Purdin doesn't know exactly how the raptor was injured, but he knows where she's been.
"It had a transmitter backpack that a biologist from East Bay (Regional) Parks had been tracking this one for quite a while," Purdin explained.
The bird is three years old with a six to seven foot wingspan. She was part of a study to test the impact of wind energy turbines on wildlife, to help determine where to place future wind farms.
Data from the GPS backpack shows she's kept to the Altamont Pass area, dodging the wind turbines.
"This bird has been doing really well and has been traveling through windmill areas without any trouble," said Purdin. "So this is a smarter, more agile bird."

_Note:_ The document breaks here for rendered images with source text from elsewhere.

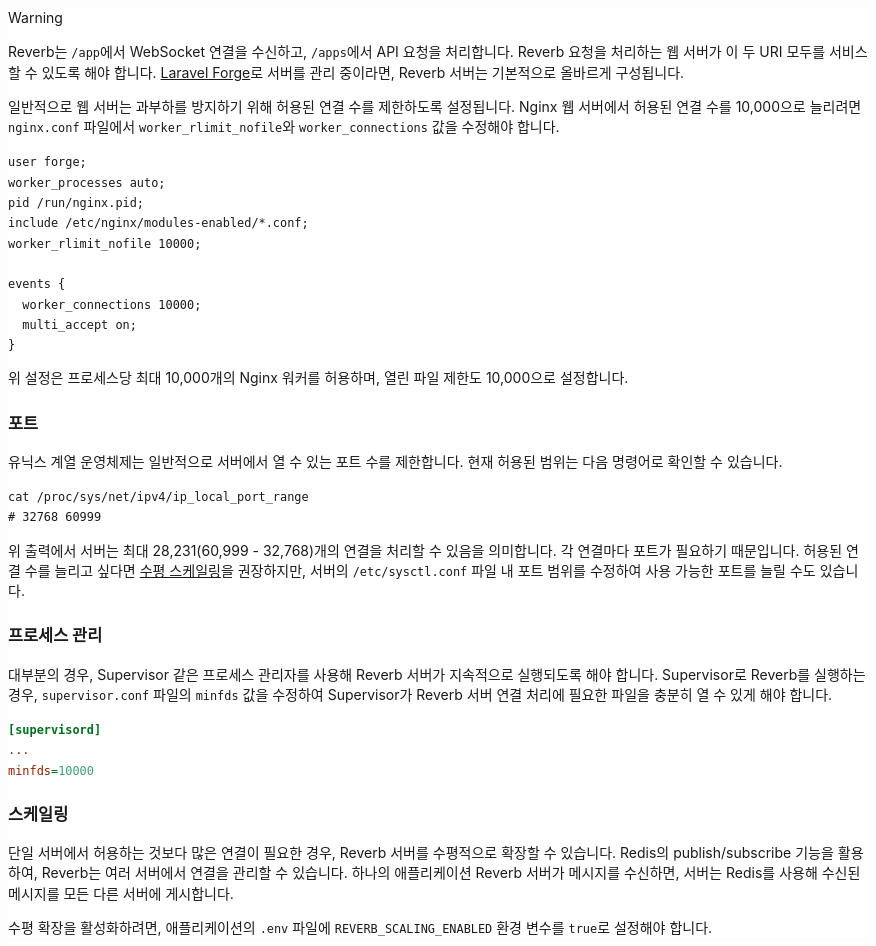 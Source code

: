 > [!WARNING]
> Reverb는 `/app`에서 WebSocket 연결을 수신하고, `/apps`에서 API 요청을 처리합니다. Reverb 요청을 처리하는 웹 서버가 이 두 URI 모두를 서비스할 수 있도록 해야 합니다. [Laravel Forge](https://forge.laravel.com)로 서버를 관리 중이라면, Reverb 서버는 기본적으로 올바르게 구성됩니다.

일반적으로 웹 서버는 과부하를 방지하기 위해 허용된 연결 수를 제한하도록 설정됩니다. Nginx 웹 서버에서 허용된 연결 수를 10,000으로 늘리려면 `nginx.conf` 파일에서 `worker_rlimit_nofile`와 `worker_connections` 값을 수정해야 합니다.

```nginx
user forge;
worker_processes auto;
pid /run/nginx.pid;
include /etc/nginx/modules-enabled/*.conf;
worker_rlimit_nofile 10000;

events {
  worker_connections 10000;
  multi_accept on;
}
```

위 설정은 프로세스당 최대 10,000개의 Nginx 워커를 허용하며, 열린 파일 제한도 10,000으로 설정합니다.

<a name="ports"></a>
### 포트

유닉스 계열 운영체제는 일반적으로 서버에서 열 수 있는 포트 수를 제한합니다. 현재 허용된 범위는 다음 명령어로 확인할 수 있습니다.

```shell
cat /proc/sys/net/ipv4/ip_local_port_range
# 32768	60999
```

위 출력에서 서버는 최대 28,231(60,999 - 32,768)개의 연결을 처리할 수 있음을 의미합니다. 각 연결마다 포트가 필요하기 때문입니다. 허용된 연결 수를 늘리고 싶다면 [수평 스케일링](#scaling)을 권장하지만, 서버의 `/etc/sysctl.conf` 파일 내 포트 범위를 수정하여 사용 가능한 포트를 늘릴 수도 있습니다.

<a name="process-management"></a>
### 프로세스 관리

대부분의 경우, Supervisor 같은 프로세스 관리자를 사용해 Reverb 서버가 지속적으로 실행되도록 해야 합니다. Supervisor로 Reverb를 실행하는 경우, `supervisor.conf` 파일의 `minfds` 값을 수정하여 Supervisor가 Reverb 서버 연결 처리에 필요한 파일을 충분히 열 수 있게 해야 합니다.

```ini
[supervisord]
...
minfds=10000
```

<a name="scaling"></a>
### 스케일링

단일 서버에서 허용하는 것보다 많은 연결이 필요한 경우, Reverb 서버를 수평적으로 확장할 수 있습니다. Redis의 publish/subscribe 기능을 활용하여, Reverb는 여러 서버에서 연결을 관리할 수 있습니다. 하나의 애플리케이션 Reverb 서버가 메시지를 수신하면, 서버는 Redis를 사용해 수신된 메시지를 모든 다른 서버에 게시합니다.

수평 확장을 활성화하려면, 애플리케이션의 `.env` 파일에 `REVERB_SCALING_ENABLED` 환경 변수를 `true`로 설정해야 합니다.
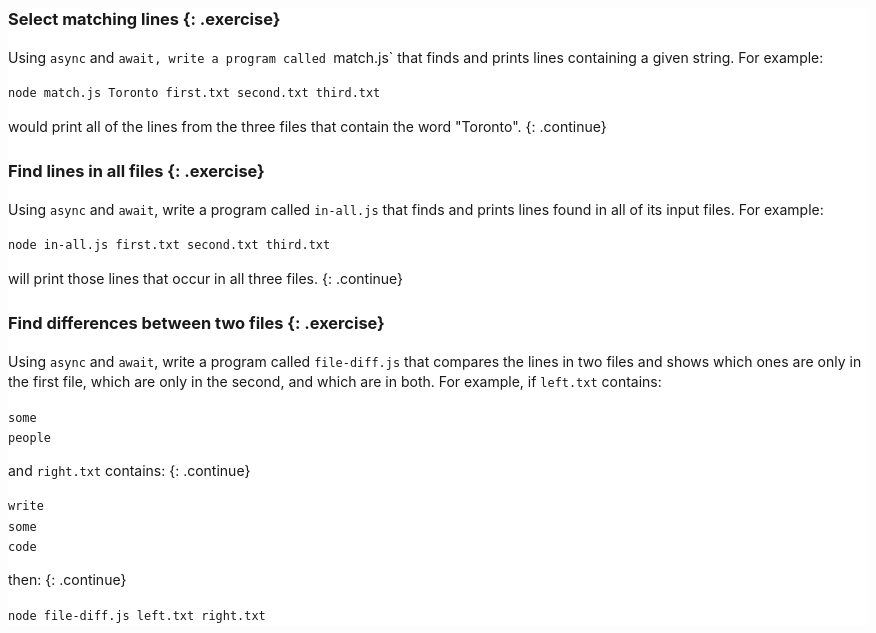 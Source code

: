 ### Select matching lines {: .exercise}

Using `async` and `await,
write a program called `match.js` that finds and prints lines containing a given string.
For example:

```sh
node match.js Toronto first.txt second.txt third.txt
```

would print all of the lines from the three files that contain the word "Toronto".
{: .continue}

### Find lines in all files {: .exercise}

Using `async` and `await`,
write a program called `in-all.js` that finds and prints lines found in all of its input files.
For example:

```sh
node in-all.js first.txt second.txt third.txt
```

will print those lines that occur in all three files.
{: .continue}

### Find differences between two files {: .exercise}

Using `async` and `await`,
write a program called `file-diff.js`
that compares the lines in two files
and shows which ones are only in the first file,
which are only in the second,
and which are in both.
For example,
if `left.txt` contains:

```txt
some
people
```

and `right.txt` contains:
{: .continue}

```txt
write
some
code
```

then:
{: .continue}

```sh
node file-diff.js left.txt right.txt
```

The hospital gets an average of eight Golden Eagle patients a year. Most of them are caught up in the windmills. It appears to have head trauma, an injured wing, and secondary rat poisoning, likely from eating an animal that ingested the poison.
"So that may have led to internal problems, which made the bird feel poorly, which brought it to the ground." Purdin said people trying to get rid of a rodent problem should not put poisons outdoors. "You don't think about it, but there are ripple effects."
The Golden Eagle has weeks of rehabilitation ahead.
"I feel the prognosis is good. I have a good feeling," Purdin said optimistically. "The biggest problem right now; the bird is blind in one eye."
Purdin says she has showed signs of improvement each day, and he's hopeful she will be able to be released back into the wild. With any luck, the raptor has a long life ahead. They can live up to 60 years.